Please set down each record exactly as it appears, but leave out any pictures.

○ ○ ○ ○

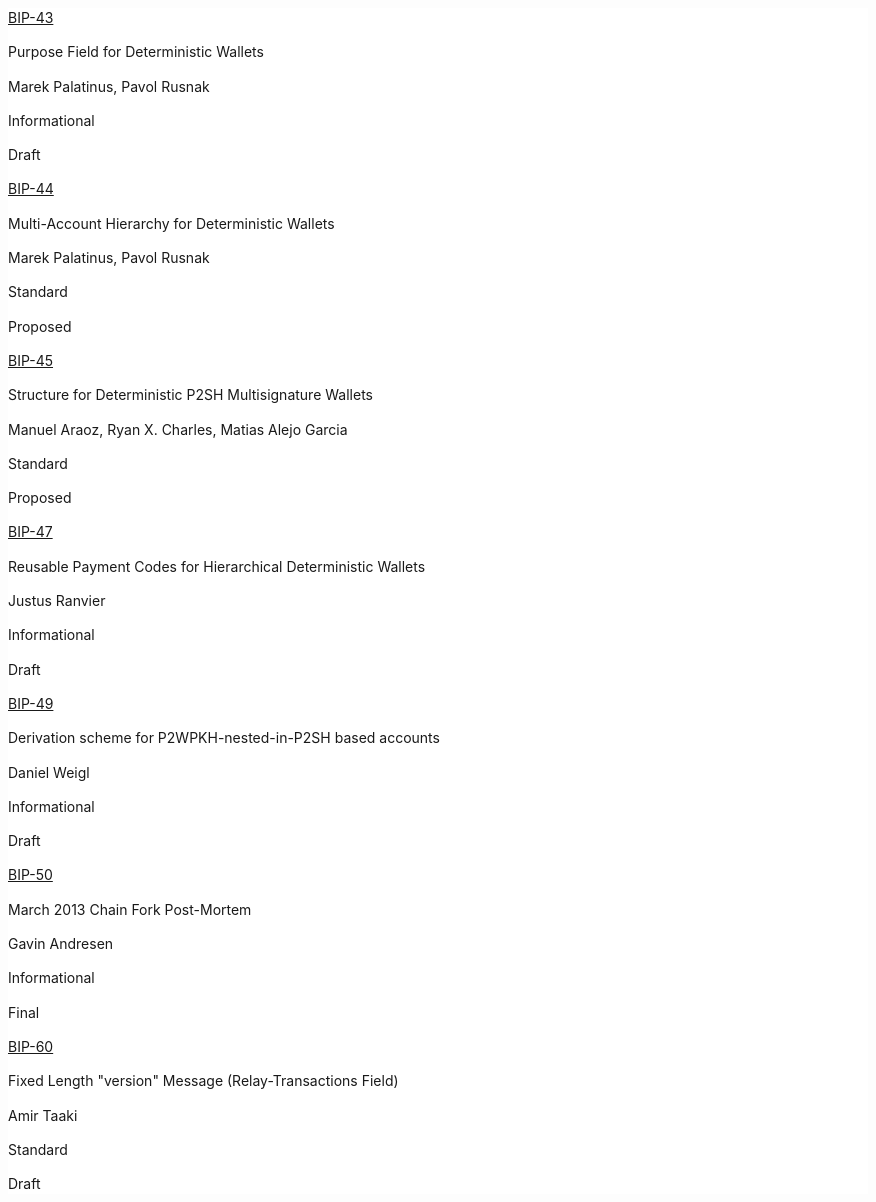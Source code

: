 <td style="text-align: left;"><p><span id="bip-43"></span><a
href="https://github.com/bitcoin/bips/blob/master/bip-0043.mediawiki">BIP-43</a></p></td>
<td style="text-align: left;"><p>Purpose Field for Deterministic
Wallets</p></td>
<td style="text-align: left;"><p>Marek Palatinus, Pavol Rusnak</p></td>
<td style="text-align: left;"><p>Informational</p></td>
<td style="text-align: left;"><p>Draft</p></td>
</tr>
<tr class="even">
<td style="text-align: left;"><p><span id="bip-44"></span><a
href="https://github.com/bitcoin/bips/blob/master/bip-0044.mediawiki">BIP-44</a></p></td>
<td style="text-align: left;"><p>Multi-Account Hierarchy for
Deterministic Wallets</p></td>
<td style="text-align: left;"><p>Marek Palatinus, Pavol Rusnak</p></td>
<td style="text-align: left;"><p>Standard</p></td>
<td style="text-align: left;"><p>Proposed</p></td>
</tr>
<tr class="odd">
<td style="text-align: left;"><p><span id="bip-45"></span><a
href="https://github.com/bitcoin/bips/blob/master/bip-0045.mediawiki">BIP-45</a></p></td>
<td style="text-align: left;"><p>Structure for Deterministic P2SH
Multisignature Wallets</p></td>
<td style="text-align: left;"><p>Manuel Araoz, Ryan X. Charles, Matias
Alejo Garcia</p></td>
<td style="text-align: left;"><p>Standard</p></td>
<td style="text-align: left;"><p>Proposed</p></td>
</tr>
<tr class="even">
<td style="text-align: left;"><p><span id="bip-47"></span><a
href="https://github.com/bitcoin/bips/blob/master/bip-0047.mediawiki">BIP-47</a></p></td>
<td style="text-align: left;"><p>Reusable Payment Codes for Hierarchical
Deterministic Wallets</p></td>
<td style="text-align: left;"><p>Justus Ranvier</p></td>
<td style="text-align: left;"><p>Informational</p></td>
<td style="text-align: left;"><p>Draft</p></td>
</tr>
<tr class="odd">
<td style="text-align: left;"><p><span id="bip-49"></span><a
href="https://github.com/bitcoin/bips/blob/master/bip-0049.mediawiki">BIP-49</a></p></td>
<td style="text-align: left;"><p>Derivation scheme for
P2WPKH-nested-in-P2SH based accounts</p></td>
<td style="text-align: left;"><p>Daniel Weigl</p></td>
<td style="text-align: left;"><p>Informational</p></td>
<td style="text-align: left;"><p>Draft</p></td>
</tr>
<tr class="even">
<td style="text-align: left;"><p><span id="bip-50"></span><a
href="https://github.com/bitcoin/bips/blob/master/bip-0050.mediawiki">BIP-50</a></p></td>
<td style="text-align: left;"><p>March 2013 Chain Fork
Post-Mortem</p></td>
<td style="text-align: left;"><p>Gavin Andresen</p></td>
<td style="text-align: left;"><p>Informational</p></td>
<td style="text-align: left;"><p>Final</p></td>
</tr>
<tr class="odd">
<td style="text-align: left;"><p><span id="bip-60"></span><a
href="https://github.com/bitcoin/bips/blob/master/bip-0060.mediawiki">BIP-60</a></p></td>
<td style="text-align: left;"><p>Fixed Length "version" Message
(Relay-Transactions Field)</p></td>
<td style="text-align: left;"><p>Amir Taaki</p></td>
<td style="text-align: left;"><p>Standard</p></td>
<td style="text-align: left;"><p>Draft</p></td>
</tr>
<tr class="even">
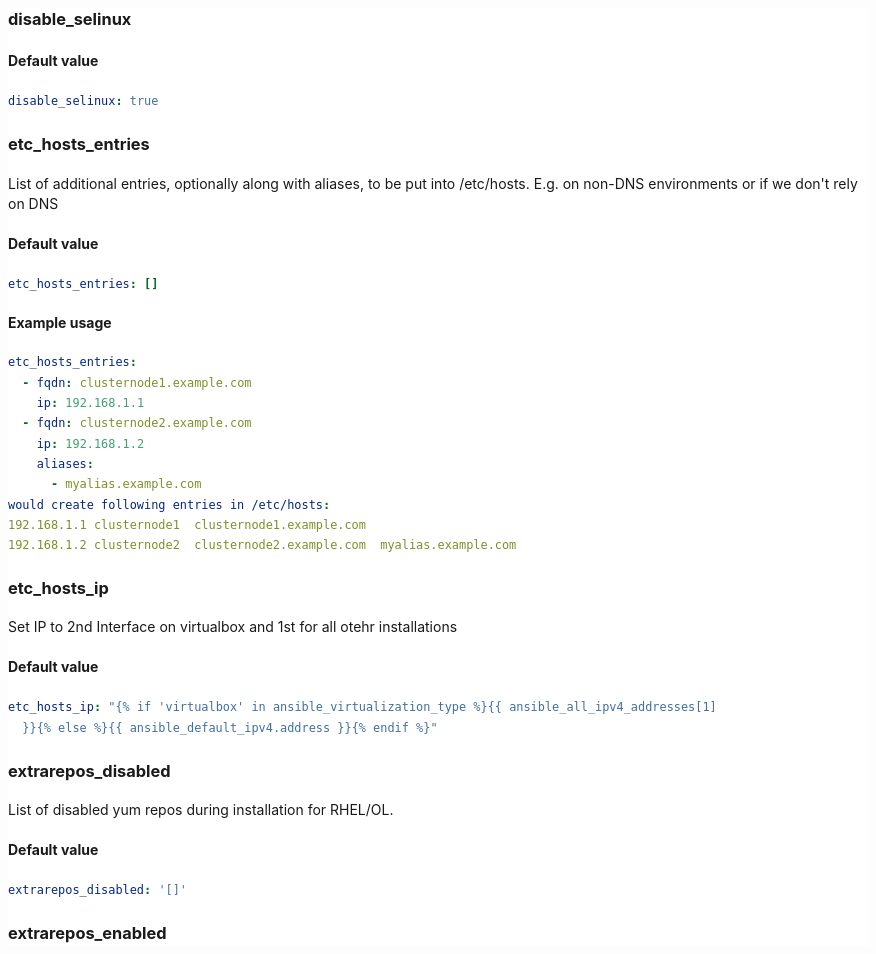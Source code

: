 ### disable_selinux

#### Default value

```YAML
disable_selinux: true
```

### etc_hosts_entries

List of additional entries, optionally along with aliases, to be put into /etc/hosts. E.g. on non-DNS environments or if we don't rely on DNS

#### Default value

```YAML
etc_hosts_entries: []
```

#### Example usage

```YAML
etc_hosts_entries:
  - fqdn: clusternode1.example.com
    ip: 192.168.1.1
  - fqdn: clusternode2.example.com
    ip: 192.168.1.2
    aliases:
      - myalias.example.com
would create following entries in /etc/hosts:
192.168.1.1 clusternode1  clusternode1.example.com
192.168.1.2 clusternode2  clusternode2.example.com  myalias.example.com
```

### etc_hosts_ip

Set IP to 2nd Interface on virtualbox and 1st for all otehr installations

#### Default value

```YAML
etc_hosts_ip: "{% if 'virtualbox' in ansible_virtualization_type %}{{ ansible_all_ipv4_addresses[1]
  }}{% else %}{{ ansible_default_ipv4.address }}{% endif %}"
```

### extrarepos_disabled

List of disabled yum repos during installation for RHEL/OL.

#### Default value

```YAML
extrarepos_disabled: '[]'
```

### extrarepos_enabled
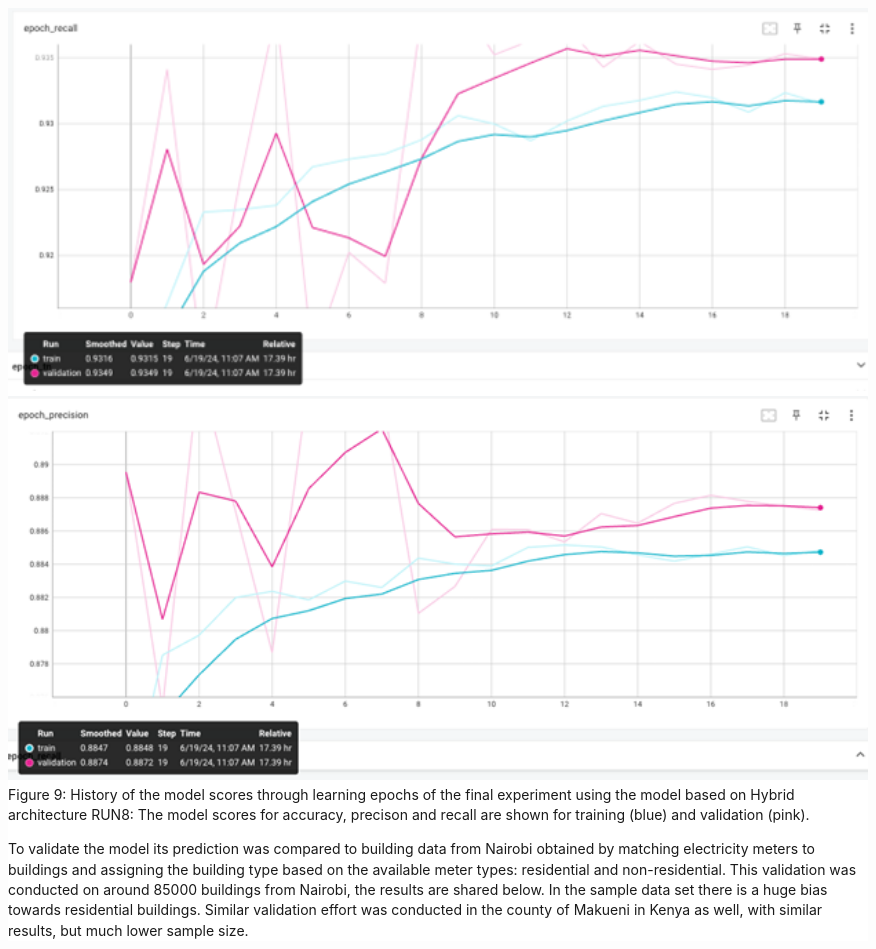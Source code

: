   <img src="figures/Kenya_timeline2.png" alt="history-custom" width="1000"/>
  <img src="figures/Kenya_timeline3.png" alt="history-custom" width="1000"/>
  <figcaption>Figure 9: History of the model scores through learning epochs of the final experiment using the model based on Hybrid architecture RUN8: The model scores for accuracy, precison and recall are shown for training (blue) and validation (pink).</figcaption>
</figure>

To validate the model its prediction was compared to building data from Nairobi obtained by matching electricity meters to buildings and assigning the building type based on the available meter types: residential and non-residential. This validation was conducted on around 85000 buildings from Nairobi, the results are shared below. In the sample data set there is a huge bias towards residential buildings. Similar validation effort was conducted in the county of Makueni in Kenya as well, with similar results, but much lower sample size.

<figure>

○ ○ ○ ○

- [RESULT OF THIS EXERCISE]:
Source code

: <td style="text-align: left;"><p><span id="bip-43"></span><a
href="https://github.com/bitcoin/bips/blob/master/bip-0043.mediawiki">BIP-43</a></p></td>
<td style="text-align: left;"><p>Purpose Field for Deterministic
Wallets</p></td>
<td style="text-align: left;"><p>Marek Palatinus, Pavol Rusnak</p></td>
<td style="text-align: left;"><p>Informational</p></td>
<td style="text-align: left;"><p>Draft</p></td>
</tr>
<tr class="even">
<td style="text-align: left;"><p><span id="bip-44"></span><a
href="https://github.com/bitcoin/bips/blob/master/bip-0044.mediawiki">BIP-44</a></p></td>
<td style="text-align: left;"><p>Multi-Account Hierarchy for
Deterministic Wallets</p></td>
<td style="text-align: left;"><p>Marek Palatinus, Pavol Rusnak</p></td>
<td style="text-align: left;"><p>Standard</p></td>
<td style="text-align: left;"><p>Proposed</p></td>
</tr>
<tr class="odd">
<td style="text-align: left;"><p><span id="bip-45"></span><a
href="https://github.com/bitcoin/bips/blob/master/bip-0045.mediawiki">BIP-45</a></p></td>
<td style="text-align: left;"><p>Structure for Deterministic P2SH
Multisignature Wallets</p></td>
<td style="text-align: left;"><p>Manuel Araoz, Ryan X. Charles, Matias
Alejo Garcia</p></td>
<td style="text-align: left;"><p>Standard</p></td>
<td style="text-align: left;"><p>Proposed</p></td>
</tr>
<tr class="even">
<td style="text-align: left;"><p><span id="bip-47"></span><a
href="https://github.com/bitcoin/bips/blob/master/bip-0047.mediawiki">BIP-47</a></p></td>
<td style="text-align: left;"><p>Reusable Payment Codes for Hierarchical
Deterministic Wallets</p></td>
<td style="text-align: left;"><p>Justus Ranvier</p></td>
<td style="text-align: left;"><p>Informational</p></td>
<td style="text-align: left;"><p>Draft</p></td>
</tr>
<tr class="odd">
<td style="text-align: left;"><p><span id="bip-49"></span><a
href="https://github.com/bitcoin/bips/blob/master/bip-0049.mediawiki">BIP-49</a></p></td>
<td style="text-align: left;"><p>Derivation scheme for
P2WPKH-nested-in-P2SH based accounts</p></td>
<td style="text-align: left;"><p>Daniel Weigl</p></td>
<td style="text-align: left;"><p>Informational</p></td>
<td style="text-align: left;"><p>Draft</p></td>
</tr>
<tr class="even">
<td style="text-align: left;"><p><span id="bip-50"></span><a
href="https://github.com/bitcoin/bips/blob/master/bip-0050.mediawiki">BIP-50</a></p></td>
<td style="text-align: left;"><p>March 2013 Chain Fork
Post-Mortem</p></td>
<td style="text-align: left;"><p>Gavin Andresen</p></td>
<td style="text-align: left;"><p>Informational</p></td>
<td style="text-align: left;"><p>Final</p></td>
</tr>
<tr class="odd">
<td style="text-align: left;"><p><span id="bip-60"></span><a
href="https://github.com/bitcoin/bips/blob/master/bip-0060.mediawiki">BIP-60</a></p></td>
<td style="text-align: left;"><p>Fixed Length "version" Message
(Relay-Transactions Field)</p></td>
<td style="text-align: left;"><p>Amir Taaki</p></td>
<td style="text-align: left;"><p>Standard</p></td>
<td style="text-align: left;"><p>Draft</p></td>
</tr>
<tr class="even">
Source code

: ### disable_selinux

#### Default value

```YAML
disable_selinux: true
```

### etc_hosts_entries

List of additional entries, optionally along with aliases, to be put into /etc/hosts. E.g. on non-DNS environments or if we don't rely on DNS

#### Default value

```YAML
etc_hosts_entries: []
```

#### Example usage

```YAML
etc_hosts_entries:
  - fqdn: clusternode1.example.com
    ip: 192.168.1.1
  - fqdn: clusternode2.example.com
    ip: 192.168.1.2
    aliases:
      - myalias.example.com
would create following entries in /etc/hosts:
192.168.1.1 clusternode1  clusternode1.example.com
192.168.1.2 clusternode2  clusternode2.example.com  myalias.example.com
```

### etc_hosts_ip

Set IP to 2nd Interface on virtualbox and 1st for all otehr installations

#### Default value

```YAML
etc_hosts_ip: "{% if 'virtualbox' in ansible_virtualization_type %}{{ ansible_all_ipv4_addresses[1]
  }}{% else %}{{ ansible_default_ipv4.address }}{% endif %}"
```

### extrarepos_disabled

List of disabled yum repos during installation for RHEL/OL.

#### Default value

```YAML
extrarepos_disabled: '[]'
```

### extrarepos_enabled
Source code

:   <img src="figures/Kenya_timeline2.png" alt="history-custom" width="1000"/>
  <img src="figures/Kenya_timeline3.png" alt="history-custom" width="1000"/>
  <figcaption>Figure 9: History of the model scores through learning epochs of the final experiment using the model based on Hybrid architecture RUN8: The model scores for accuracy, precison and recall are shown for training (blue) and validation (pink).</figcaption>
</figure>

To validate the model its prediction was compared to building data from Nairobi obtained by matching electricity meters to buildings and assigning the building type based on the available meter types: residential and non-residential. This validation was conducted on around 85000 buildings from Nairobi, the results are shared below. In the sample data set there is a huge bias towards residential buildings. Similar validation effort was conducted in the county of Makueni in Kenya as well, with similar results, but much lower sample size.

<figure>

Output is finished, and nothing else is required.